Phonetic scripts
Note that
- in lingiustics, "phonetic scripts means "way to write distinct phonemes"
- outside of linguistics, 'phonetic alphabet' often refers to a radiotelephonic spelling alphabet
IPA
The International Phonetic Alphabet (IPA) allows standardized, detailed and international phonetic and phonemic notation, and is also rather useful in specifying alternative pronunciations.
For example /bɪˈkɔz/, /bɪˈkɒz/, and /bɪˈkʌz/ are alternative pronunciations of 'because.'
IPA93
Text-coding-wise, SIL defined 'IPA93' (pre-Unicode) but this has been largely abandoned in favour of Unicode.
ASCII IPA
An unofficial encoding created to be able to communicate IPA characters over plain text, e.g. email.
Mapping IPA to ASCII characters necessarily makes it a multiple-character-length encoding, and it happens to be a variable-length one.
It is more verbose, and/but also easier to parse (human and machine) than other similar attempts.
It allows some alternative ways of writing the same thing, so is a little harder, and potentially more flexible. Because of the overlap in goals, the most succinct form of ASCII IPA looks like X-SAMPA.
See also:
- http://www.kirshenbaum.net/IPA/ascii-ipa.pdf (basic definition/reference)
- http://www.kirshenbaum.net/IPA/
- http://www.kirshenbaum.net/IPA/faq.html
- http://www.kirshenbaum.net/IPA/english.html
Notes on Unicode-based IPA
Fonts
When writing phonetic data, it is very useful to use a font that actually contains (and so draws) all phonetic Unicode characters you refrence.
- See also this list.
- Fonts with 'Unicode' in their name, such as 'Arial Unicode MS' and 'Lucida Sans Unicode,' have wide characters coverage and may also serve you well, though are not guaranteed to.

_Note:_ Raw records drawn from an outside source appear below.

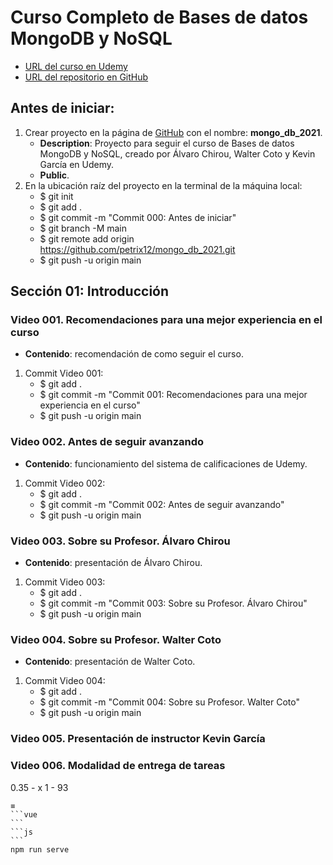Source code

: # Curso Completo de Bases de datos MongoDB y NoSQL
+ [URL del curso en Udemy](https://www.udemy.com/course/curso-completo-de-bases-de-datos-mongodb-y-nosql)
+ [URL del repositorio en GitHub]()

## Antes de iniciar:
1. Crear proyecto en la página de [GitHub](https://github.com) con el nombre: **mongo_db_2021**.
    + **Description**: Proyecto para seguir el curso de Bases de datos MongoDB y NoSQL, creado por Álvaro Chirou, Walter Coto y Kevin García en Udemy.
    + **Public**.
2. En la ubicación raíz del proyecto en la terminal de la máquina local:
    + $ git init
    + $ git add .
    + $ git commit -m "Commit 000: Antes de iniciar"
    + $ git branch -M main
    + $ git remote add origin https://github.com/petrix12/mongo_db_2021.git
    + $ git push -u origin main

## Sección 01: Introducción

### Video 001. Recomendaciones para una mejor experiencia en el curso
+ **Contenido**: recomendación de como seguir el curso.
1. Commit Video 001:
    + $ git add .
    + $ git commit -m "Commit 001: Recomendaciones para una mejor experiencia en el curso"
    + $ git push -u origin main

### Video 002. Antes de seguir avanzando
+ **Contenido**: funcionamiento del sistema de calificaciones de Udemy.
1. Commit Video 002:
    + $ git add .
    + $ git commit -m "Commit 002: Antes de seguir avanzando"
    + $ git push -u origin main

### Video 003. Sobre su Profesor. Álvaro Chirou
+ **Contenido**: presentación de Álvaro Chirou.
1. Commit Video 003:
    + $ git add .
    + $ git commit -m "Commit 003: Sobre su Profesor. Álvaro Chirou"
    + $ git push -u origin main

### Video 004. Sobre su Profesor. Walter Coto
+ **Contenido**: presentación de Walter Coto.
1. Commit Video 004:
    + $ git add .
    + $ git commit -m "Commit 004: Sobre su Profesor. Walter Coto"
    + $ git push -u origin main

### Video 005. Presentación de instructor Kevin García



### Video 006. Modalidad de entrega de tareas



0.35 - x
1 - 93



    ≡
    ```vue
    ```
    ```js
    ```
    npm run serve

For installation instructions for Windows and Linux, see a page like http://helpful.knobs-dials.com/index.php/Font_installing_notes
This doesn't cover everything, and doesn't always agree with the next section
(I'm not in the field anymore, so if some linguist wants to absorb all this detail into their own better set of notes, go right ahead.)
Character choice
There are some Unicode blocks specifically for phonetic characters, inclusing
- IPA extensions (U+0250 to U+02AF)
- covers most of regularly used IPA
- Phonetic Extensions (U+1D00 to U+1D7F)
- not used by IPA
- use by e.g. the Uralic Phonetic Alphabet, Old Irish phonetic notation, some dictionaries, and Americanist and Russianist phonetic notations[1].
- Phonetic Extensions Supplement (U+1D80 to U+1DBF)
There are also a handful that are not in there, that Unicode itself notes should be taken from existing characters.
This non-IPA-used-as-IPA set seems to include
U+00E6 (æ), U+00E7 (ç), U+00F0 (ð), U+00F8 (ø),
U+0127 (ħ), U+014B (ŋ), U+0153 (œ), U+03B2 (β), U+03B8 (θ), U+03BB (λ), U+03C7 (χ)
...so mostly from the Latin-1 Supplement, Latin Extended-A, and Greek and Coptic blocks.
...and arguably
- Latin Extended-B (U+0180 to U+024F), specifically the four click characters, U+01C0 (ǀ), U+01C1 (ǁ), U+01C2 (ǂ), U+01C3 (ǃ).
- Combining Diacritical Marks (U+0300 to U+036F) for some diacritics
- Spacing Modifier Letters (U+02B0 to U+02FF) for some more diacritics
- Superscripts and Subscripts (2070–209F) to imitate nasal release (◌ⁿ) using U+207f (ⁿ)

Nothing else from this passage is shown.